Content starts

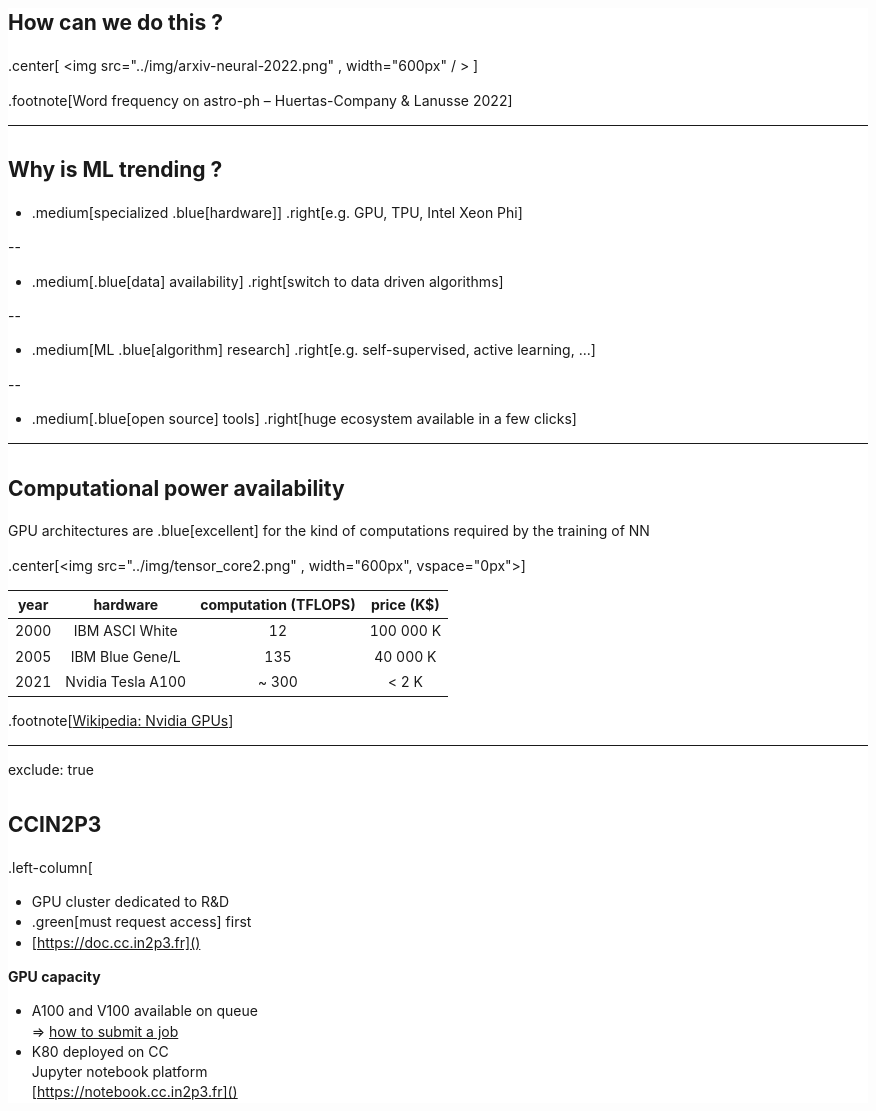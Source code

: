 ## How can we do this ?

.center[
<img src="../img/arxiv-neural-2022.png" , width="600px" / >
]

.footnote[Word frequency on astro-ph – Huertas-Company & Lanusse 2022]

---
## Why is ML trending ?

- .medium[specialized .blue[hardware]] .right[e.g. GPU, TPU, Intel Xeon Phi]

--
- .medium[.blue[data] availability] .right[switch to data driven algorithms]

--
- .medium[ML .blue[algorithm] research] .right[e.g. self-supervised, active learning, ...]

--
- .medium[.blue[open source] tools] .right[huge ecosystem available in a few clicks]


---
## Computational power availability
GPU architectures are .blue[excellent] for the kind of computations required by the training of NN

.center[<img src="../img/tensor_core2.png" , width="600px", vspace="0px">]

| year |     hardware      | computation (TFLOPS) | price (K$) |
| ---- | :---------------: | :------------------: | :--------: |
| 2000 |  IBM ASCI White   |          12          | 100 000 K  |
| 2005 |  IBM Blue Gene/L  |         135          |  40 000 K  |
| 2021 | Nvidia Tesla A100 |        ~ 300         |   < 2 K    |

.footnote[[Wikipedia: Nvidia GPUs](https://en.wikipedia.org/wiki/List_of_Nvidia_graphics_processing_units)]

---
exclude: true
## CCIN2P3

.left-column[  
- GPU cluster dedicated to R&D
- .green[must request access] first
- [https://doc.cc.in2p3.fr]()

**GPU capacity**
- A100 and V100 available on queue  
=> [how to submit a job](https://doc.cc.in2p3.fr/fr/Computing/slurm/examples.html#job-gpu)
- K80 deployed on CC  
Jupyter notebook platform  
[https://notebook.cc.in2p3.fr]()


[twitter]: https://twitter.com/alxbcd
[mail]: mailto:aboucaud@apc.in2p3.fr
[twitter]: https://twitter.com/alxbcd
[slides]: https://aboucaud.github.io/slides/2022/euclid-school-ml-cycle2
[archi]: https://www.jeremyjordan.me/convnet-architectures/
[wavenet]: https://deepmind.com/blog/high-fidelity-speech-synthesis-wavenet/
[deepcolor]: https://richzhang.github.io/ideepcolor/
[alphastar]: https://deepmind.com/blog/alphastar-mastering-real-time-strategy-game-starcraft-ii/
[rapids]: https://rapids.ai
[dalle2]: https://openai.com/dall-e-2/
[midj]: https://www.midjourney.com/home
[openai]: https://openai.com/api/
[chatgpt]: https://chat.openai.com/chat
[sklearn]: https://scikit-learn.org
[nnzoo]: http://www.asimovinstitute.org/neural-network-zoo/
[cc]: http://creativecommons.org/licenses/by-sa/4.0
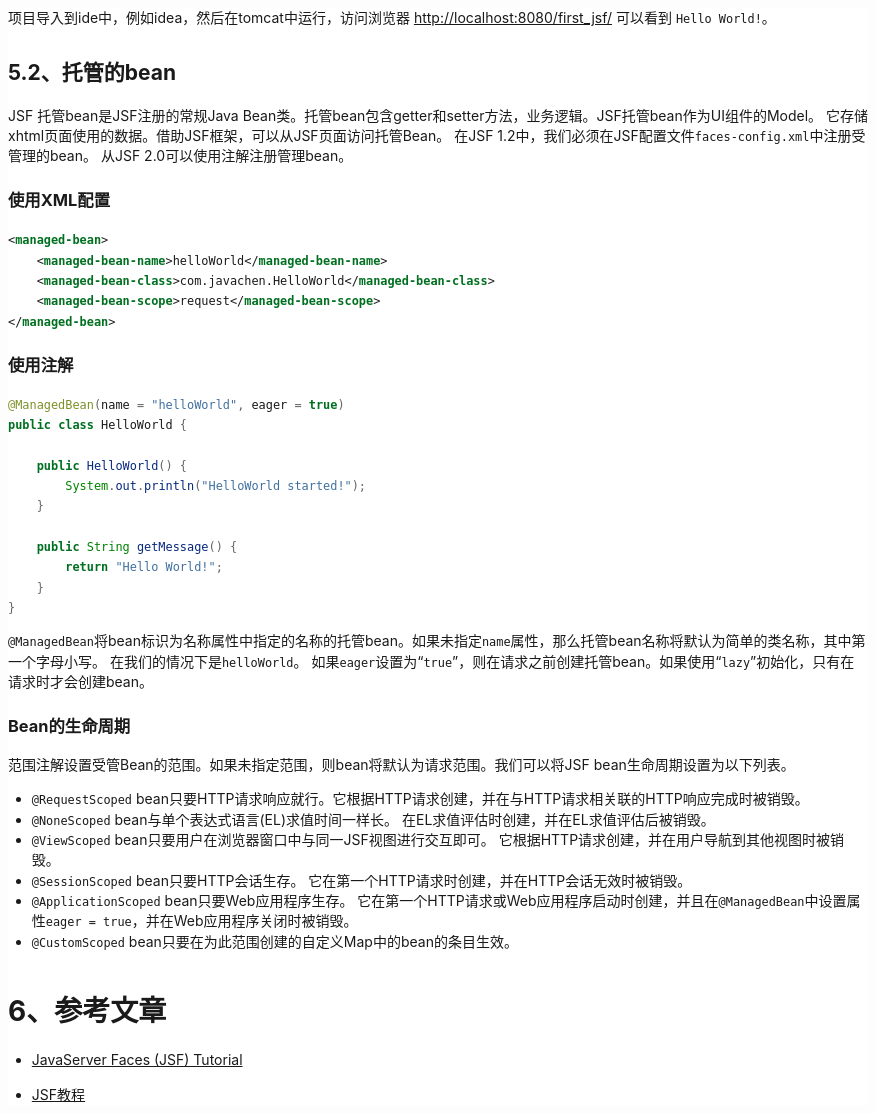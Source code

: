 项目导入到ide中，例如idea，然后在tomcat中运行，访问浏览器 [http://localhost:8080/first_jsf/](http://localhost:8080/first_jsf/) 可以看到 `Hello World!`。

## 5.2、托管的bean

JSF 托管bean是JSF注册的常规Java Bean类。托管bean包含getter和setter方法，业务逻辑。JSF托管bean作为UI组件的Model。 它存储xhtml页面使用的数据。借助JSF框架，可以从JSF页面访问托管Bean。
在JSF 1.2中，我们必须在JSF配置文件`faces-config.xml`中注册受管理的bean。
从JSF 2.0可以使用注解注册管理bean。

### 使用XML配置

```xml
<managed-bean>
    <managed-bean-name>helloWorld</managed-bean-name>
    <managed-bean-class>com.javachen.HelloWorld</managed-bean-class>
    <managed-bean-scope>request</managed-bean-scope>
</managed-bean> 
```

### 使用注解

```java
@ManagedBean(name = "helloWorld", eager = true)
public class HelloWorld {

    public HelloWorld() {
        System.out.println("HelloWorld started!");
    }

    public String getMessage() {
        return "Hello World!";
    }
}
```

`@ManagedBean`将bean标识为名称属性中指定的名称的托管bean。如果未指定`name`属性，那么托管bean名称将默认为简单的类名称，其中第一个字母小写。 在我们的情况下是`helloWorld`。
如果`eager`设置为“`true`”，则在请求之前创建托管bean。如果使用“`lazy`”初始化，只有在请求时才会创建bean。

### Bean的生命周期

范围注解设置受管Bean的范围。如果未指定范围，则bean将默认为请求范围。我们可以将JSF bean生命周期设置为以下列表。

- `@RequestScoped` bean只要HTTP请求响应就行。它根据HTTP请求创建，并在与HTTP请求相关联的HTTP响应完成时被销毁。
- `@NoneScoped` bean与单个表达式语言(EL)求值时间一样长。 在EL求值评估时创建，并在EL求值评估后被销毁。
- `@ViewScoped` bean只要用户在浏览器窗口中与同一JSF视图进行交互即可。 它根据HTTP请求创建，并在用户导航到其他视图时被销毁。
- `@SessionScoped` bean只要HTTP会话生存。 它在第一个HTTP请求时创建，并在HTTP会话无效时被销毁。
- `@ApplicationScoped` bean只要Web应用程序生存。 它在第一个HTTP请求或Web应用程序启动时创建，并且在`@ManagedBean`中设置属性`eager = true`，并在Web应用程序关闭时被销毁。
- `@CustomScoped` bean只要在为此范围创建的自定义Map中的bean的条目生效。

# 6、参考文章

-  [JavaServer Faces (JSF) Tutorial](https://www.tutorialspoint.com/jsf)

- [JSF教程](https://www.yiibai.com/jsf/)



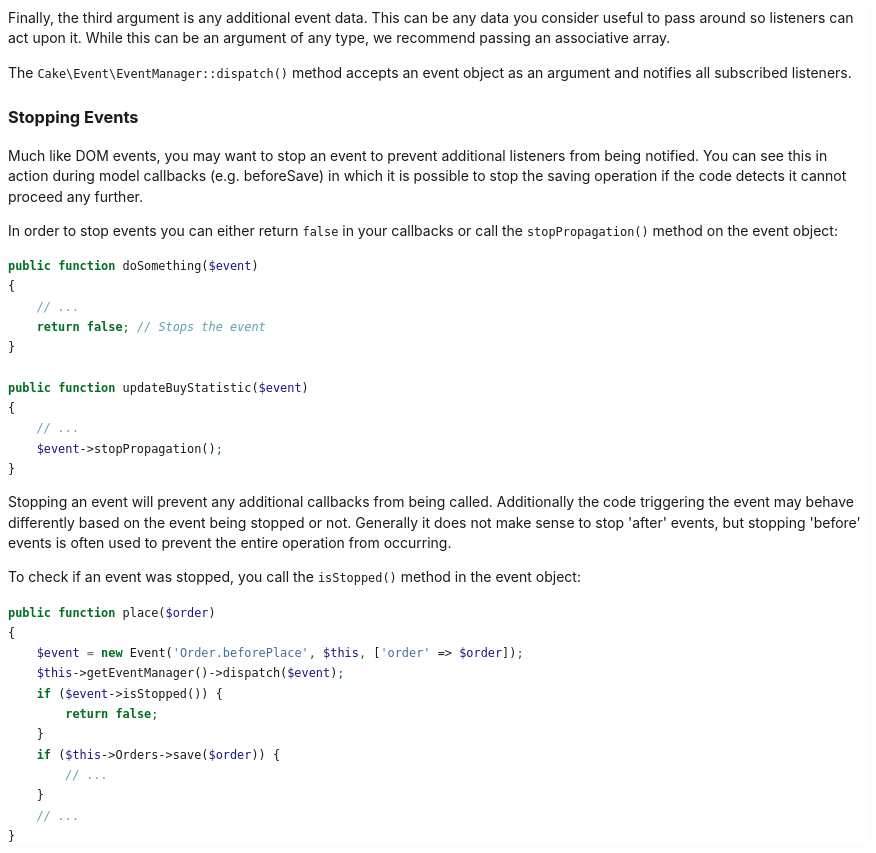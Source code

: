 Finally, the third argument is any additional event data. This can be any data
you consider useful to pass around so listeners can act upon it. While this can
be an argument of any type, we recommend passing an associative array.

The `Cake\Event\EventManager::dispatch()` method accepts an event
object as an argument and notifies all subscribed listeners.

<a id="stopping-events"></a>

### Stopping Events

Much like DOM events, you may want to stop an event to prevent additional
listeners from being notified. You can see this in action during model callbacks
(e.g. beforeSave) in which it is possible to stop the saving operation if
the code detects it cannot proceed any further.

In order to stop events you can either return `false` in your callbacks or
call the `stopPropagation()` method on the event object:

``` php
public function doSomething($event)
{
    // ...
    return false; // Stops the event
}

public function updateBuyStatistic($event)
{
    // ...
    $event->stopPropagation();
}
```

Stopping an event will prevent any additional callbacks from being called.
Additionally the code triggering the event may behave differently based on the
event being stopped or not. Generally it does not make sense to stop 'after'
events, but stopping 'before' events is often used to prevent the entire
operation from occurring.

To check if an event was stopped, you call the `isStopped()` method in the
event object:

``` php
public function place($order)
{
    $event = new Event('Order.beforePlace', $this, ['order' => $order]);
    $this->getEventManager()->dispatch($event);
    if ($event->isStopped()) {
        return false;
    }
    if ($this->Orders->save($order)) {
        // ...
    }
    // ...
}
```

Content ends

» **WHAT THE EXERCISE ASKS**
All of the lines above should be copied exactly, apart from the pictures.

» **EXPECTED ANSWER**
Source code

: ## How can we do this ?

.center[
<img src="../img/arxiv-neural-2022.png" , width="600px" / >
]

.footnote[Word frequency on astro-ph – Huertas-Company & Lanusse 2022]

---
## Why is ML trending ?

- .medium[specialized .blue[hardware]] .right[e.g. GPU, TPU, Intel Xeon Phi]

--
- .medium[.blue[data] availability] .right[switch to data driven algorithms]

--
- .medium[ML .blue[algorithm] research] .right[e.g. self-supervised, active learning, ...]

--
- .medium[.blue[open source] tools] .right[huge ecosystem available in a few clicks]


---
## Computational power availability
GPU architectures are .blue[excellent] for the kind of computations required by the training of NN

.center[<img src="../img/tensor_core2.png" , width="600px", vspace="0px">]

| year |     hardware      | computation (TFLOPS) | price (K$) |
| ---- | :---------------: | :------------------: | :--------: |
| 2000 |  IBM ASCI White   |          12          | 100 000 K  |
| 2005 |  IBM Blue Gene/L  |         135          |  40 000 K  |
| 2021 | Nvidia Tesla A100 |        ~ 300         |   < 2 K    |

.footnote[[Wikipedia: Nvidia GPUs](https://en.wikipedia.org/wiki/List_of_Nvidia_graphics_processing_units)]

---
exclude: true
## CCIN2P3

.left-column[  
- GPU cluster dedicated to R&D
- .green[must request access] first
- [https://doc.cc.in2p3.fr]()

**GPU capacity**
- A100 and V100 available on queue  
=> [how to submit a job](https://doc.cc.in2p3.fr/fr/Computing/slurm/examples.html#job-gpu)
- K80 deployed on CC  
Jupyter notebook platform  
[https://notebook.cc.in2p3.fr]()


[twitter]: https://twitter.com/alxbcd
[mail]: mailto:aboucaud@apc.in2p3.fr
[twitter]: https://twitter.com/alxbcd
[slides]: https://aboucaud.github.io/slides/2022/euclid-school-ml-cycle2
[archi]: https://www.jeremyjordan.me/convnet-architectures/
[wavenet]: https://deepmind.com/blog/high-fidelity-speech-synthesis-wavenet/
[deepcolor]: https://richzhang.github.io/ideepcolor/
[alphastar]: https://deepmind.com/blog/alphastar-mastering-real-time-strategy-game-starcraft-ii/
[rapids]: https://rapids.ai
[dalle2]: https://openai.com/dall-e-2/
[midj]: https://www.midjourney.com/home
[openai]: https://openai.com/api/
[chatgpt]: https://chat.openai.com/chat
[sklearn]: https://scikit-learn.org
[nnzoo]: http://www.asimovinstitute.org/neural-network-zoo/
[cc]: http://creativecommons.org/licenses/by-sa/4.0
Source code

: 项目导入到ide中，例如idea，然后在tomcat中运行，访问浏览器 [http://localhost:8080/first_jsf/](http://localhost:8080/first_jsf/) 可以看到 `Hello World!`。

## 5.2、托管的bean

JSF 托管bean是JSF注册的常规Java Bean类。托管bean包含getter和setter方法，业务逻辑。JSF托管bean作为UI组件的Model。 它存储xhtml页面使用的数据。借助JSF框架，可以从JSF页面访问托管Bean。
在JSF 1.2中，我们必须在JSF配置文件`faces-config.xml`中注册受管理的bean。
从JSF 2.0可以使用注解注册管理bean。

### 使用XML配置

```xml
<managed-bean>
    <managed-bean-name>helloWorld</managed-bean-name>
    <managed-bean-class>com.javachen.HelloWorld</managed-bean-class>
    <managed-bean-scope>request</managed-bean-scope>
</managed-bean> 
```

### 使用注解

```java
@ManagedBean(name = "helloWorld", eager = true)
public class HelloWorld {

    public HelloWorld() {
        System.out.println("HelloWorld started!");
    }

    public String getMessage() {
        return "Hello World!";
    }
}
```

`@ManagedBean`将bean标识为名称属性中指定的名称的托管bean。如果未指定`name`属性，那么托管bean名称将默认为简单的类名称，其中第一个字母小写。 在我们的情况下是`helloWorld`。
如果`eager`设置为“`true`”，则在请求之前创建托管bean。如果使用“`lazy`”初始化，只有在请求时才会创建bean。

### Bean的生命周期

范围注解设置受管Bean的范围。如果未指定范围，则bean将默认为请求范围。我们可以将JSF bean生命周期设置为以下列表。

- `@RequestScoped` bean只要HTTP请求响应就行。它根据HTTP请求创建，并在与HTTP请求相关联的HTTP响应完成时被销毁。
- `@NoneScoped` bean与单个表达式语言(EL)求值时间一样长。 在EL求值评估时创建，并在EL求值评估后被销毁。
- `@ViewScoped` bean只要用户在浏览器窗口中与同一JSF视图进行交互即可。 它根据HTTP请求创建，并在用户导航到其他视图时被销毁。
- `@SessionScoped` bean只要HTTP会话生存。 它在第一个HTTP请求时创建，并在HTTP会话无效时被销毁。
- `@ApplicationScoped` bean只要Web应用程序生存。 它在第一个HTTP请求或Web应用程序启动时创建，并且在`@ManagedBean`中设置属性`eager = true`，并在Web应用程序关闭时被销毁。
- `@CustomScoped` bean只要在为此范围创建的自定义Map中的bean的条目生效。

# 6、参考文章

-  [JavaServer Faces (JSF) Tutorial](https://www.tutorialspoint.com/jsf)

- [JSF教程](https://www.yiibai.com/jsf/)



Source code

: Finally, the third argument is any additional event data. This can be any data
you consider useful to pass around so listeners can act upon it. While this can
be an argument of any type, we recommend passing an associative array.

The `Cake\Event\EventManager::dispatch()` method accepts an event
object as an argument and notifies all subscribed listeners.

<a id="stopping-events"></a>

### Stopping Events

Much like DOM events, you may want to stop an event to prevent additional
listeners from being notified. You can see this in action during model callbacks
(e.g. beforeSave) in which it is possible to stop the saving operation if
the code detects it cannot proceed any further.

In order to stop events you can either return `false` in your callbacks or
call the `stopPropagation()` method on the event object:

``` php
public function doSomething($event)
{
    // ...
    return false; // Stops the event
}

public function updateBuyStatistic($event)
{
    // ...
    $event->stopPropagation();
}
```

Stopping an event will prevent any additional callbacks from being called.
Additionally the code triggering the event may behave differently based on the
event being stopped or not. Generally it does not make sense to stop 'after'
events, but stopping 'before' events is often used to prevent the entire
operation from occurring.

To check if an event was stopped, you call the `isStopped()` method in the
event object:

``` php
public function place($order)
{
    $event = new Event('Order.beforePlace', $this, ['order' => $order]);
    $this->getEventManager()->dispatch($event);
    if ($event->isStopped()) {
        return false;
    }
    if ($this->Orders->save($order)) {
        // ...
    }
    // ...
}
```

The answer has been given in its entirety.